This page is a part of the Computer Vision Wiki. The wiki is devoted to computer vision, especially low level computer vision, digital image analysis, and applications. The exposition is geared towards software developers, especially beginners. The wiki contains discussions, mathematics, algorithms, code snippets, source code, and compiled software. Everybody is welcome to contribute with this in mind - all links are no-follow.

# Cell decomposition of images

### From Computer Vision Wiki

A binary image is a combination of black and white pixels. Normally, it is assumed that objects are black and the background is white. How do you represent these objects? Well, each pixel is given by its location in the image, so it is just a pair of numbers. It seems natural to represent the object simply as a list of pairs of numbers and this is the way it is commonly done. We will follow this convention.

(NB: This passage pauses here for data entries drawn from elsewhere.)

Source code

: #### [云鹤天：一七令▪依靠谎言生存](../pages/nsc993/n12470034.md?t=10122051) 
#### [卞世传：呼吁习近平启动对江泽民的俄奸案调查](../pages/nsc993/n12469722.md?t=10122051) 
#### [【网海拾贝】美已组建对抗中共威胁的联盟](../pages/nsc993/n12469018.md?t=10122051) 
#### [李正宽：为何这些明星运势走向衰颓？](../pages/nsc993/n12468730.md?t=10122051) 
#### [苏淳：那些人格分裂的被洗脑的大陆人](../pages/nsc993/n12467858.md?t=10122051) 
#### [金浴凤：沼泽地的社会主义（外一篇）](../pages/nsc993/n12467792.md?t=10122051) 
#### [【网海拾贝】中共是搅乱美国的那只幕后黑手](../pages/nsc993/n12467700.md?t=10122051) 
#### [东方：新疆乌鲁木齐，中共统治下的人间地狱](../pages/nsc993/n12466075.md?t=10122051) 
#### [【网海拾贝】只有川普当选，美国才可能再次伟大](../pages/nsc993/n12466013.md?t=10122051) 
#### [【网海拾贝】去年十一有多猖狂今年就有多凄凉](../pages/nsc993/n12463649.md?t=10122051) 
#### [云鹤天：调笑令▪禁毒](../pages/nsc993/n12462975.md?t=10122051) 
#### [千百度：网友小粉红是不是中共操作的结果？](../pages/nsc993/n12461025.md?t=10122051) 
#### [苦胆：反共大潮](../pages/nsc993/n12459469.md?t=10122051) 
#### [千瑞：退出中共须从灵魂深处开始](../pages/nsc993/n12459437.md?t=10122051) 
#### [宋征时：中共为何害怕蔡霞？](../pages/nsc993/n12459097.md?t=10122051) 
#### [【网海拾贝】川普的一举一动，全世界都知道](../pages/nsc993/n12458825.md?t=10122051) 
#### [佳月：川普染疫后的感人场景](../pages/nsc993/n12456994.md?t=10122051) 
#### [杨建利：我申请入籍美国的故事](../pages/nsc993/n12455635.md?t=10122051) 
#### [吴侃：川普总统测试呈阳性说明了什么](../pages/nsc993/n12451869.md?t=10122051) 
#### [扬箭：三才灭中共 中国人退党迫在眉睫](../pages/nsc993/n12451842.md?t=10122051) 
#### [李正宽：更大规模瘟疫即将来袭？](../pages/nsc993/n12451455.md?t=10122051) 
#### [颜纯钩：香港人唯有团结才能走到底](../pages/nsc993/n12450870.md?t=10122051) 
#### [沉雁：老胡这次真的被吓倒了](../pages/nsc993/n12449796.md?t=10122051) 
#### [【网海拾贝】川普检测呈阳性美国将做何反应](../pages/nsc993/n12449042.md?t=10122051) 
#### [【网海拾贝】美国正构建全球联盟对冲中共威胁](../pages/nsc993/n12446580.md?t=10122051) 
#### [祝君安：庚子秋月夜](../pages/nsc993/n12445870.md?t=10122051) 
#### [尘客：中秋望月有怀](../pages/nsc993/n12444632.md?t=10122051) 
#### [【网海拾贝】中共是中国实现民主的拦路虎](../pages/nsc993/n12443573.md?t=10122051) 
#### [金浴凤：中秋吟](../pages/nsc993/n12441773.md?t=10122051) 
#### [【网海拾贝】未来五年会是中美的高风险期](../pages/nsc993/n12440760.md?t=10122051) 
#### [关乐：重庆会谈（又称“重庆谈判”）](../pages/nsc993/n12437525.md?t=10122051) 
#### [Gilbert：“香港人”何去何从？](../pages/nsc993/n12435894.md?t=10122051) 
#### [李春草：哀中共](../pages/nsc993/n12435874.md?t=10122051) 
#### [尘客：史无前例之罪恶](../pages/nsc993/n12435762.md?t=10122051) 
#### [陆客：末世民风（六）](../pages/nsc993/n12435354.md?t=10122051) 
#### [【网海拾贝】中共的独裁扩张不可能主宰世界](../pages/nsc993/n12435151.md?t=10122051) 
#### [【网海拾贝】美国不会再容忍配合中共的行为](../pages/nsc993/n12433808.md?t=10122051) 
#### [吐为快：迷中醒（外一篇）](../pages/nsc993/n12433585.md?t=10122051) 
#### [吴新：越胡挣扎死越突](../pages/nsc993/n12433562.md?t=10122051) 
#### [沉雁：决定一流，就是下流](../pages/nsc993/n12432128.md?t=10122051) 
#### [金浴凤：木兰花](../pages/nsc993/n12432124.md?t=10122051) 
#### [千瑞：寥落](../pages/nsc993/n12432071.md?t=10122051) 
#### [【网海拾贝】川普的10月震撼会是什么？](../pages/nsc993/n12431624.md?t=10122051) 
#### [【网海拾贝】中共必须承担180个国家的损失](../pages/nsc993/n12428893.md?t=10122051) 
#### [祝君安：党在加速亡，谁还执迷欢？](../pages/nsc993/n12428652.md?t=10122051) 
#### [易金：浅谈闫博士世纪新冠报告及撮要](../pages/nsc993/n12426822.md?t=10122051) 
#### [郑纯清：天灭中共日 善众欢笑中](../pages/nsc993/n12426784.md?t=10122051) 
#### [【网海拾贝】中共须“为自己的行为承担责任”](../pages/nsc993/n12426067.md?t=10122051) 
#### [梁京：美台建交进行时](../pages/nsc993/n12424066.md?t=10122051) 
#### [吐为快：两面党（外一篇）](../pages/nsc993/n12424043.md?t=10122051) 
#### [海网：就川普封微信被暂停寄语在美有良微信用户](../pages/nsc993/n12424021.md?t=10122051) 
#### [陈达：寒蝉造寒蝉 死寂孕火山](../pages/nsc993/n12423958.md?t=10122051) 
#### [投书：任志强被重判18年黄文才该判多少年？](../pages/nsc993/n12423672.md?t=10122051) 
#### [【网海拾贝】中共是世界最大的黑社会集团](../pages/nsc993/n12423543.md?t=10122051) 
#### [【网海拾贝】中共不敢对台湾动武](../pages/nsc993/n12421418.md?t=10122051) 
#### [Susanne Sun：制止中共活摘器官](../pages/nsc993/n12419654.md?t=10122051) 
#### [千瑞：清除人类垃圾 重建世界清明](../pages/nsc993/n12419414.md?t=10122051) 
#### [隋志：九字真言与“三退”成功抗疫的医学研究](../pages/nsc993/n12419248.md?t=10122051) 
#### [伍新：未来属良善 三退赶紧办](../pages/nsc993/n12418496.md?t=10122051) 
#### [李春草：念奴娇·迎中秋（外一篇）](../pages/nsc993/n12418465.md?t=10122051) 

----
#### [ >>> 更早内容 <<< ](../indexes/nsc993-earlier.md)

Beyond that however the question is how to think of pixels. The common view is that pixels are dots, let's call them pixel-dots. They are located on a grid. Of course to study the image one has to understand how these dots form objects. This requires the notion of adjacency among the pixel-dots. If two pixels are adjacent they are connected by an edge. The result is a *graph representation of binary images*.

This seems simple enough. However it turns out that the decision on which nearby pixel-dots are adjacent is not obvious. Should they be connected only along the grid? Or should the adjacency go diagonally too?

Both are equally legitimate answers.

It may seem that choosing one of the two and sticking with it will provide a solid foundation. The trouble starts when one considers the complement of a set of pixels. The complement should also be a set of pixels with the same adjacency relations. But consider this.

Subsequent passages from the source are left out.